[Work to complete] Repeat the listing exactly, minus the pictures.

[Data extracts]
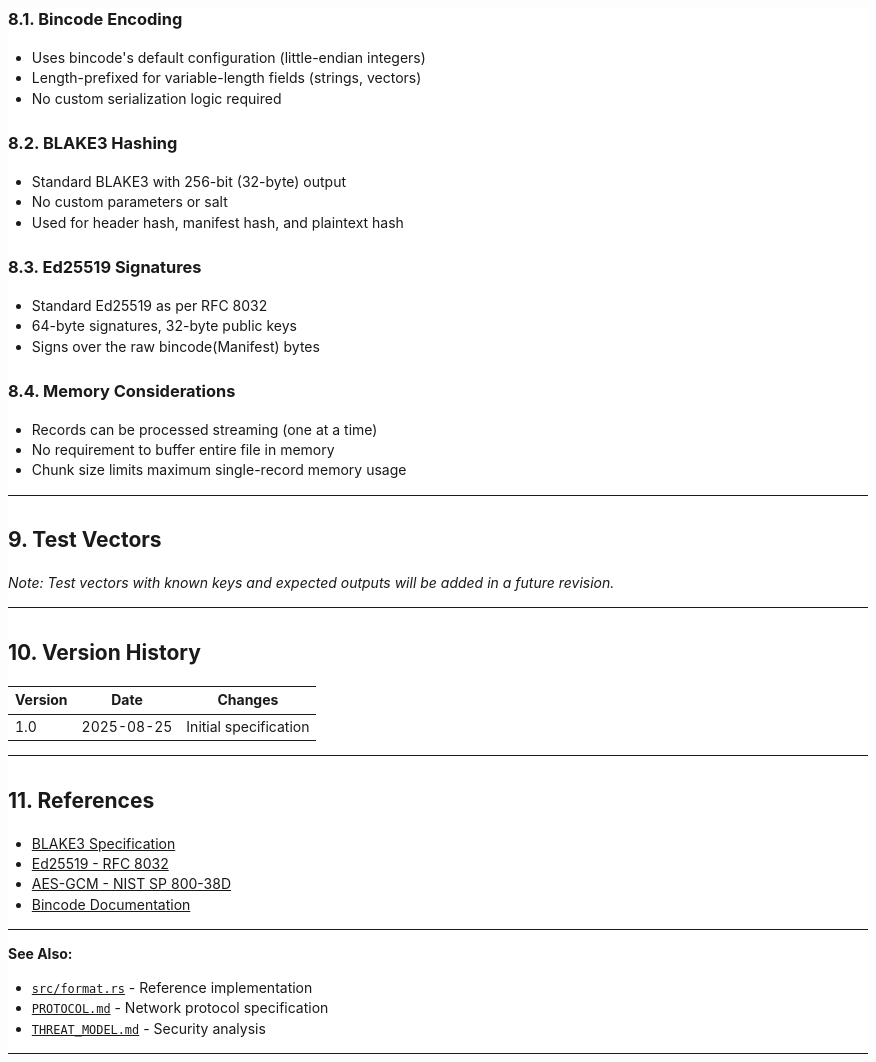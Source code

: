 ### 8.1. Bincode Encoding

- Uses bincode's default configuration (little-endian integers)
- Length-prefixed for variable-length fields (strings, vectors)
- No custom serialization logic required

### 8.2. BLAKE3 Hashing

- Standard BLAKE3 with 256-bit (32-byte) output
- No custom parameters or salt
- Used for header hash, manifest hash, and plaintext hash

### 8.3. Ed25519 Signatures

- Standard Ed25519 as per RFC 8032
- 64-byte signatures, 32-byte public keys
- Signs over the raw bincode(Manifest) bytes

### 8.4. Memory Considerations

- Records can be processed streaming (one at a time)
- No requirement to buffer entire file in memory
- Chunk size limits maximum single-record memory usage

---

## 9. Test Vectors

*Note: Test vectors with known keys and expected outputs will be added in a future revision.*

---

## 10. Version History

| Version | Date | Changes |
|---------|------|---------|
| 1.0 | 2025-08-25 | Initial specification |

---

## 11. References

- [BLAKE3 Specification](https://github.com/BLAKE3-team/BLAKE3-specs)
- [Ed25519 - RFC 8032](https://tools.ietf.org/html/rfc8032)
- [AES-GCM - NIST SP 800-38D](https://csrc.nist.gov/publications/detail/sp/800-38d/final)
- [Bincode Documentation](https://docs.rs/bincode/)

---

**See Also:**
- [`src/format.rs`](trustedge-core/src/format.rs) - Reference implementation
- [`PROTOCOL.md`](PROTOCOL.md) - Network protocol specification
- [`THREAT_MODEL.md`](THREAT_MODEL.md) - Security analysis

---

[Answer box]
Source code

: ### 8.1. Bincode Encoding

- Uses bincode's default configuration (little-endian integers)
- Length-prefixed for variable-length fields (strings, vectors)
- No custom serialization logic required

### 8.2. BLAKE3 Hashing

- Standard BLAKE3 with 256-bit (32-byte) output
- No custom parameters or salt
- Used for header hash, manifest hash, and plaintext hash

### 8.3. Ed25519 Signatures

- Standard Ed25519 as per RFC 8032
- 64-byte signatures, 32-byte public keys
- Signs over the raw bincode(Manifest) bytes

### 8.4. Memory Considerations

- Records can be processed streaming (one at a time)
- No requirement to buffer entire file in memory
- Chunk size limits maximum single-record memory usage

---

## 9. Test Vectors

*Note: Test vectors with known keys and expected outputs will be added in a future revision.*

---

## 10. Version History

| Version | Date | Changes |
|---------|------|---------|
| 1.0 | 2025-08-25 | Initial specification |

---

## 11. References

- [BLAKE3 Specification](https://github.com/BLAKE3-team/BLAKE3-specs)
- [Ed25519 - RFC 8032](https://tools.ietf.org/html/rfc8032)
- [AES-GCM - NIST SP 800-38D](https://csrc.nist.gov/publications/detail/sp/800-38d/final)
- [Bincode Documentation](https://docs.rs/bincode/)

---

**See Also:**
- [`src/format.rs`](trustedge-core/src/format.rs) - Reference implementation
- [`PROTOCOL.md`](PROTOCOL.md) - Network protocol specification
- [`THREAT_MODEL.md`](THREAT_MODEL.md) - Security analysis

---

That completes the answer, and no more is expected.